DIRECTIONS FOR THIS TASK:
In the records that follow, find each line containing "again" and copy it.

(Plain-text document sources)
----
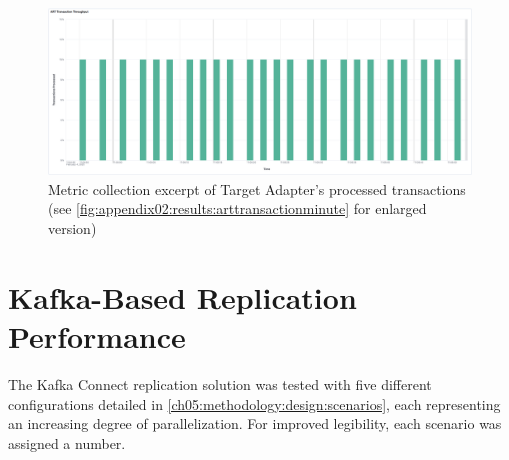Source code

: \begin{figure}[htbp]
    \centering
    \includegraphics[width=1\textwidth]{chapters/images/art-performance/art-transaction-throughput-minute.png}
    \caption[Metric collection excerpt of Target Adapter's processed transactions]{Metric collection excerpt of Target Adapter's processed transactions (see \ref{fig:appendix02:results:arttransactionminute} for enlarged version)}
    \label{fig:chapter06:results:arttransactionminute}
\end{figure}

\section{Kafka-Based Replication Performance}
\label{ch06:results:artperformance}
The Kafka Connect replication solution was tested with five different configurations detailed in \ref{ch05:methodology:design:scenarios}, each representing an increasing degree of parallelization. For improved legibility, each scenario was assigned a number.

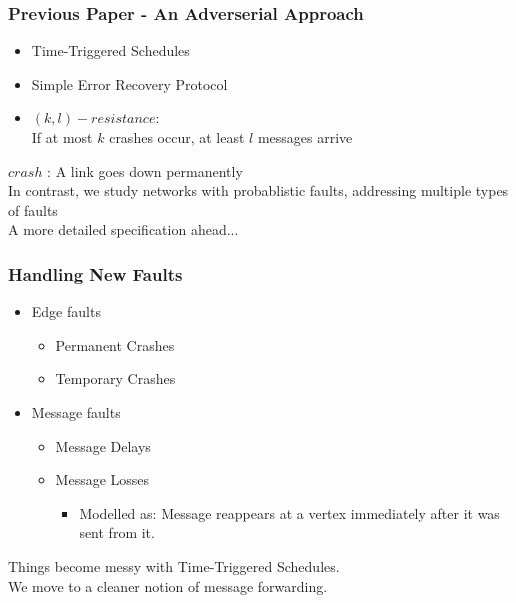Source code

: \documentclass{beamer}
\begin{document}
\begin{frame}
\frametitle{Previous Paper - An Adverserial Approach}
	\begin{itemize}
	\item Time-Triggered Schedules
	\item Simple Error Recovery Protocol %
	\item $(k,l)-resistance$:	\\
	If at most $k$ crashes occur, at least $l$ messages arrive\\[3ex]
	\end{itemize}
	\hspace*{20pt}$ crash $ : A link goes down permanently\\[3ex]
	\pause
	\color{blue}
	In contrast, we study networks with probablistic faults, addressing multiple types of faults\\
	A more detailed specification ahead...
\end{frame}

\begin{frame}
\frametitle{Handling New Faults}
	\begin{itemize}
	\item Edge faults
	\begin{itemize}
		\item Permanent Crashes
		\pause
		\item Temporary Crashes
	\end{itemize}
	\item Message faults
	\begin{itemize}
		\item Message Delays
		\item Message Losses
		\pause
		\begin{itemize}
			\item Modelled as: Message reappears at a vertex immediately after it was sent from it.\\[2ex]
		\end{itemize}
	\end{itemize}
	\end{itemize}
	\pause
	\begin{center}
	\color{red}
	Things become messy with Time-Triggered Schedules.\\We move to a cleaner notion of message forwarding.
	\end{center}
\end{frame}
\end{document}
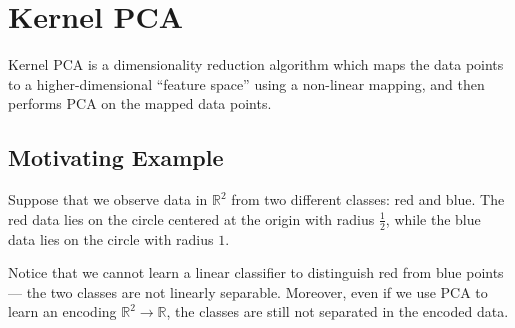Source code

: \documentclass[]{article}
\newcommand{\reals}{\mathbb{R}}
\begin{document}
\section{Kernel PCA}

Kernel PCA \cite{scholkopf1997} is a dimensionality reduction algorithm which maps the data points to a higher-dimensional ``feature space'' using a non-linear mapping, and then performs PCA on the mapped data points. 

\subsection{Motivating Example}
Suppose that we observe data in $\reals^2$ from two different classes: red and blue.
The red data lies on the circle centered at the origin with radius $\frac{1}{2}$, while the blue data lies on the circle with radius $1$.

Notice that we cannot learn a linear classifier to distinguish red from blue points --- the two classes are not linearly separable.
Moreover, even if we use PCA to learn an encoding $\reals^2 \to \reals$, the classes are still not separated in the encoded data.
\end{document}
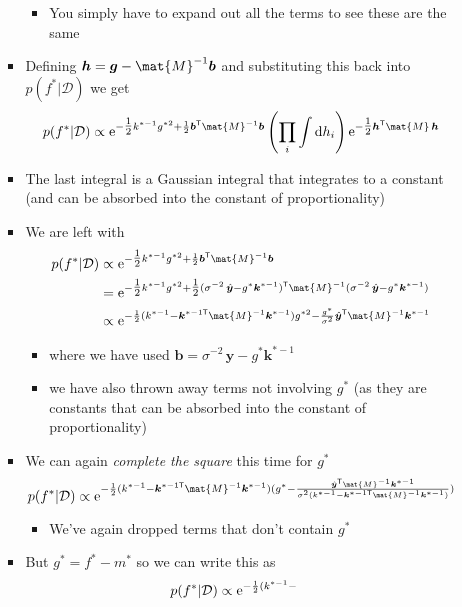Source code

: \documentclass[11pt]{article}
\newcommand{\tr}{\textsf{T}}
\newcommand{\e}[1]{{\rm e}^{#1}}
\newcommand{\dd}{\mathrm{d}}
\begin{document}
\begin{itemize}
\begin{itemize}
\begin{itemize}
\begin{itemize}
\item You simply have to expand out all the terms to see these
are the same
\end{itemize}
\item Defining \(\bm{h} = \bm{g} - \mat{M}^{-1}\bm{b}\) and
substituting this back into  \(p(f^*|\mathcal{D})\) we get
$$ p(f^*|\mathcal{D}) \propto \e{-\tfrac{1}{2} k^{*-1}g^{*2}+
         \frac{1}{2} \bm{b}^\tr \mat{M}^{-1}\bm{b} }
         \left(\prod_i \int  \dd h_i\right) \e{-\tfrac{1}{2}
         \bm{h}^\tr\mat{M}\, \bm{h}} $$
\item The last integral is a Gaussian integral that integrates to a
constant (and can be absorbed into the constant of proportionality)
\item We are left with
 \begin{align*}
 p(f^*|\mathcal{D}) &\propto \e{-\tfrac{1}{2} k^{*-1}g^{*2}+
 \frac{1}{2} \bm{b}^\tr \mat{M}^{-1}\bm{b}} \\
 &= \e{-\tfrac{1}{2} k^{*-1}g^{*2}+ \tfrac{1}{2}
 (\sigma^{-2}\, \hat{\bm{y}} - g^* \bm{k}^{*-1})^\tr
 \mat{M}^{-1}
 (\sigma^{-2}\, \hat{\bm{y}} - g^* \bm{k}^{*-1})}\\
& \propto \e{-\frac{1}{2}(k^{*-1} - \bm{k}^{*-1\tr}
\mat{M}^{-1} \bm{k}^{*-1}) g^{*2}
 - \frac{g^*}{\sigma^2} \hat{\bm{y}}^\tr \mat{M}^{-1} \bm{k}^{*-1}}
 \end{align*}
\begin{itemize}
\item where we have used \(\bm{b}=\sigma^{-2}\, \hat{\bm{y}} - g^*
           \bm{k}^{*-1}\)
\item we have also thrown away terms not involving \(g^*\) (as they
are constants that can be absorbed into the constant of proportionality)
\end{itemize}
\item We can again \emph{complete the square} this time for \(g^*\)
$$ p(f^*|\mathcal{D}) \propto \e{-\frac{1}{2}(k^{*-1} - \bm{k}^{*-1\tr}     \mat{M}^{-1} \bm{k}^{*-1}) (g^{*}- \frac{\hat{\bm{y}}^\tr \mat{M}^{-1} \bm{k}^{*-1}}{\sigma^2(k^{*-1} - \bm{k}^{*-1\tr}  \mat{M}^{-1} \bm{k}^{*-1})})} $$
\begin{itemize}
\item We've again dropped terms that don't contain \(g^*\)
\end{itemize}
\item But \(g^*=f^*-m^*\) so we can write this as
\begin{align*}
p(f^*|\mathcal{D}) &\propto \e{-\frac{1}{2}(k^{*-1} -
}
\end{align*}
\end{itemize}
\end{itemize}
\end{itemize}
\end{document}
----
ANSWER BOX:
\item We can again \emph{complete the square} this time for \(g^*\)
\item We've again dropped terms that don't contain \(g^*\)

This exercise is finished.